Lipoma - that's great advice, there's a few who are more wiling to help than others. It would be best to focus on working with people like them. I'm so glad that there are male nurses too in the profession because from my experience, I feel like guys are more direct and willing to help than some of the girls who are competing with you. I hope to use this experience as a learning opportunity to know what to do the next time any bullying happens.

AnLe - I'm very happy to hear that you have had a great experience as a newbie in nursing school!! That's how the ideal environment would be

I experienced major bullying, but I don't want to get into it all. It's too emotional. I just wanted you to know you are not alone. It was so bad I remember sitting in my mental health class after having had "a talking to" by one of the instructors. A clique of students gossipped about me to the teachers, and twisted it all around on me. In class tears were just welling up in my eyes, and I remember thinking of suicide right then and there in my mental health class.

So, yes. It was VERY bad. I kept to myself, studied, graduated and moved on with my life. That's all I could do.

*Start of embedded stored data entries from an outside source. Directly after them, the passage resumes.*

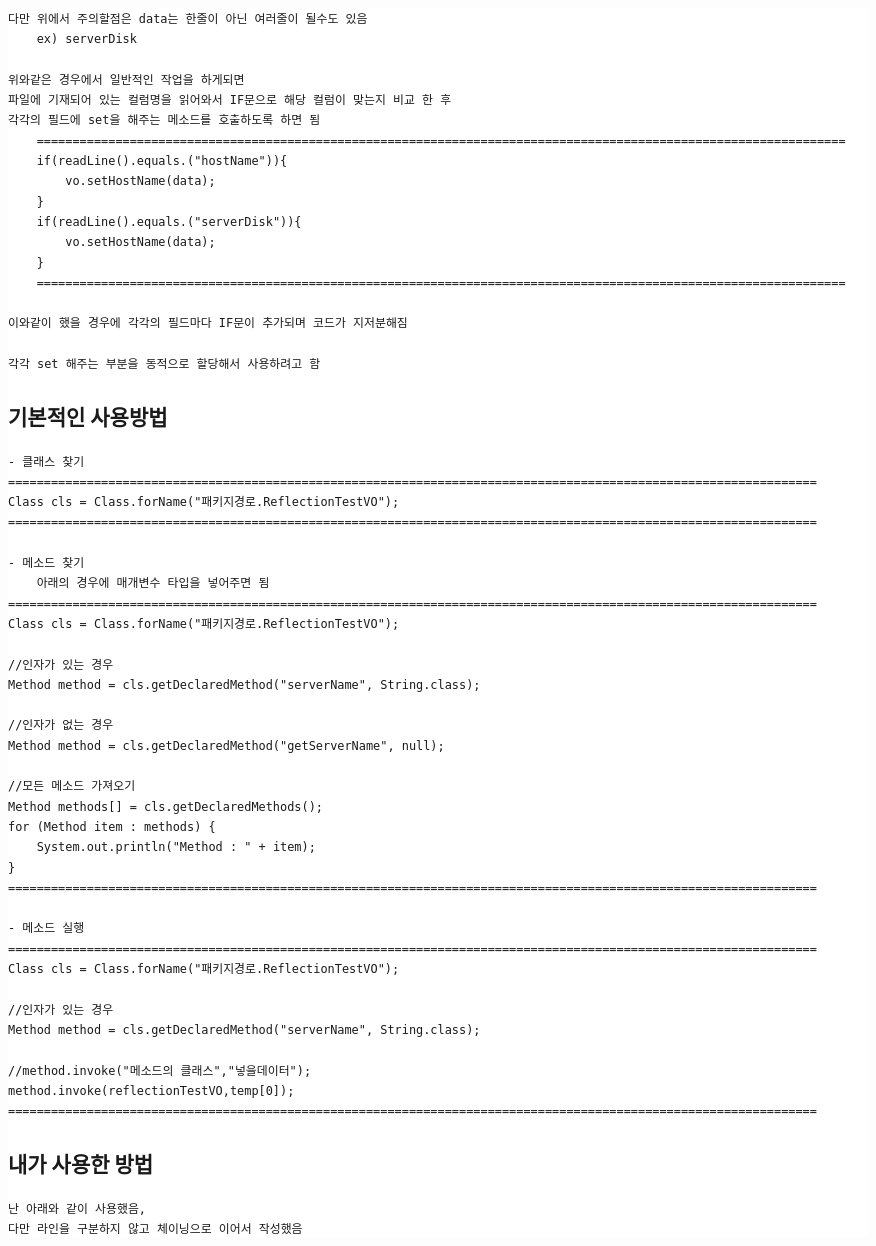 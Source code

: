   
	다만 위에서 주의할점은 data는 한줄이 아닌 여러줄이 될수도 있음  
		ex) serverDisk  
  
	위와같은 경우에서 일반적인 작업을 하게되면  
	파일에 기재되어 있는 컬럼명을 읽어와서 IF문으로 해당 컬럼이 맞는지 비교 한 후  
	각각의 필드에 set을 해주는 메소드를 호출하도록 하면 됨  
		=================================================================================================================  
		if(readLine().equals.("hostName")){  
			vo.setHostName(data);  
		}  
		if(readLine().equals.("serverDisk")){  
			vo.setHostName(data);  
		}  
		=================================================================================================================  
  
	이와같이 했을 경우에 각각의 필드마다 IF문이 추가되며 코드가 지저분해짐  
  
	각각 set 해주는 부분을 동적으로 할당해서 사용하려고 함  
  
## 기본적인 사용방법  
  
	- 클래스 찾기  
	=================================================================================================================  
	Class cls = Class.forName("패키지경로.ReflectionTestVO");  
	=================================================================================================================  
  
	- 메소드 찾기  
		아래의 경우에 매개변수 타입을 넣어주면 됨  
	=================================================================================================================  
	Class cls = Class.forName("패키지경로.ReflectionTestVO");  
  
	//인자가 있는 경우  
	Method method = cls.getDeclaredMethod("serverName", String.class);  
  
	//인자가 없는 경우  
	Method method = cls.getDeclaredMethod("getServerName", null);  
  
	//모든 메소드 가져오기  
	Method methods[] = cls.getDeclaredMethods();  
	for (Method item : methods) {  
		System.out.println("Method : " + item);  
	}  
	=================================================================================================================  
  
	- 메소드 실행  
	=================================================================================================================  
	Class cls = Class.forName("패키지경로.ReflectionTestVO");  
  
	//인자가 있는 경우  
	Method method = cls.getDeclaredMethod("serverName", String.class);  
  
	//method.invoke("메소드의 클래스","넣을데이터");  
	method.invoke(reflectionTestVO,temp[0]);  
	=================================================================================================================  
  
## 내가 사용한 방법  
  
	난 아래와 같이 사용했음,  
	다만 라인을 구분하지 않고 체이닝으로 이어서 작성했음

Forget your classmates. Don't be there to make friends. Focus on your studies. I'd go so far as to say don't trust anyone in the program to confide in. You don't know who will turn on you. Seek counseling if possible. I was lucky enough to have support from my mom who went through very similar things in her nursing program. Good luck. Hang in there. Eventually you will be able to look back and realize how strong you were to make it through.

Im sorry you are going through this. I would say that you should goto your Dean about the bullying if it continues to worsen; there should be a policy in your handbook on how students are expected to treat their peers and faculty.

Orion81RN - I am very sorry you had to go through that. No one deserves to feel that way and I think its quite sad that those who bully are miserable themselves or have been bullied by others that they have to put down others in order for them to feel better about themselves in the vicious cycle. They find an easy target to pick on, those who are going through problems, are different, or are nice and good people whom they may actually feel threatened by in some way.

I hope to keep friends on the brush line in a competitive environment and stand up against bullying. I hope to graduate one day and remember what you said about feeling strong to make it through!